START Records for this task

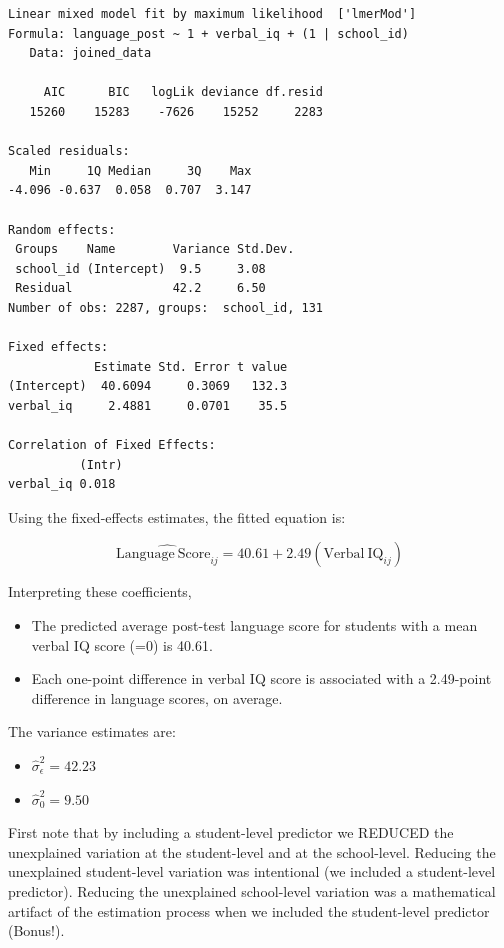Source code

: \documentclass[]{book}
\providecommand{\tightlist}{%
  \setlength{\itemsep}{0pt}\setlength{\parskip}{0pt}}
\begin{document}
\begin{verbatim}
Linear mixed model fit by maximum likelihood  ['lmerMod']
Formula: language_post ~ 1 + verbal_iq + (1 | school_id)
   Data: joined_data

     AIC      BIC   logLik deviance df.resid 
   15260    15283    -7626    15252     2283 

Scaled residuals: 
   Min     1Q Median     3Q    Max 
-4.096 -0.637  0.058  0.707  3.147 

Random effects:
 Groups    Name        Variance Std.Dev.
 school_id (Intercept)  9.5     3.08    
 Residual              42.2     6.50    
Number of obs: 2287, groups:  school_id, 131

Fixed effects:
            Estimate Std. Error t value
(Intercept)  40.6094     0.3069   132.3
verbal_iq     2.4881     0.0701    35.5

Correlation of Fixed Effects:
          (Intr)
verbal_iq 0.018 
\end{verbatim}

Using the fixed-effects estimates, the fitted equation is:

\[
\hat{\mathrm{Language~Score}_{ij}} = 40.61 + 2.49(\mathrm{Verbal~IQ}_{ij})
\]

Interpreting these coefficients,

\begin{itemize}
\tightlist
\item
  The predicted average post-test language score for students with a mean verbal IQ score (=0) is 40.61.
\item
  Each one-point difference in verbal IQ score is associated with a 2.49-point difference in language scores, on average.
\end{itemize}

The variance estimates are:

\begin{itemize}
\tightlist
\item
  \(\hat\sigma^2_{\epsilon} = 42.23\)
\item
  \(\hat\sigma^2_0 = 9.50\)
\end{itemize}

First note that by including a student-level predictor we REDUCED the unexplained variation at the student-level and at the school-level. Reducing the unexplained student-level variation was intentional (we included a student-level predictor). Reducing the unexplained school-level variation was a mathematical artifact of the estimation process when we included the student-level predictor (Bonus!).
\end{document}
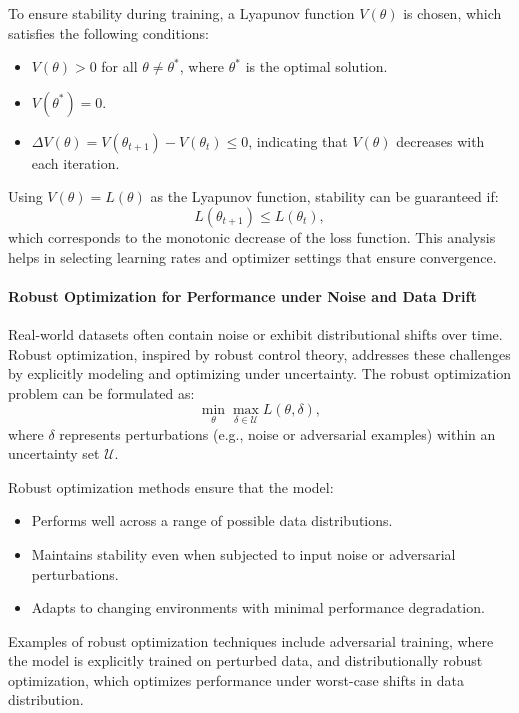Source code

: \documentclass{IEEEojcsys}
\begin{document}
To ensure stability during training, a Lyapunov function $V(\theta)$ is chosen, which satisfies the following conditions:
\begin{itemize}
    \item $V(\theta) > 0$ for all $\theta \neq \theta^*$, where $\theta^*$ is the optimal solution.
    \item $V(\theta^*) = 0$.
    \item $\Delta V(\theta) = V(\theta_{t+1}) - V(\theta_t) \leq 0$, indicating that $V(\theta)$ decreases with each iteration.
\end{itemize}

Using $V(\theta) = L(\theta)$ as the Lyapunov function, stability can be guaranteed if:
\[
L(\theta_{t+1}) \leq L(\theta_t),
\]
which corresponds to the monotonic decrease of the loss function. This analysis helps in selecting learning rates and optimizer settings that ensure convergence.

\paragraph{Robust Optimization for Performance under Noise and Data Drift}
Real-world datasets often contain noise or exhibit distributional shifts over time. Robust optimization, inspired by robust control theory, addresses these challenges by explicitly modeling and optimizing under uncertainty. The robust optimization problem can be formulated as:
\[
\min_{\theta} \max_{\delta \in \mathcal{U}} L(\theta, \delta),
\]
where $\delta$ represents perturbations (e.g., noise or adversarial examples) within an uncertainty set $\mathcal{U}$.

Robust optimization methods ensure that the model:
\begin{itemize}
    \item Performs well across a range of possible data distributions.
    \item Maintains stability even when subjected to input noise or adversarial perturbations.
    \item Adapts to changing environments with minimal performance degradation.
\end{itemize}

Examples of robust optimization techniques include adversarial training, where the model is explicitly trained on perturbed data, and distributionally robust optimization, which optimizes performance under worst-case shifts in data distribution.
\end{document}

END Records for this task

== Problem description ==
Make a copy of each line in the records that has the word "function".

== Answer below ==
To ensure stability during training, a Lyapunov function $V(\theta)$ is chosen, which satisfies the following conditions:
Using $V(\theta) = L(\theta)$ as the Lyapunov function, stability can be guaranteed if:
which corresponds to the monotonic decrease of the loss function. This analysis helps in selecting learning rates and optimizer settings that ensure convergence.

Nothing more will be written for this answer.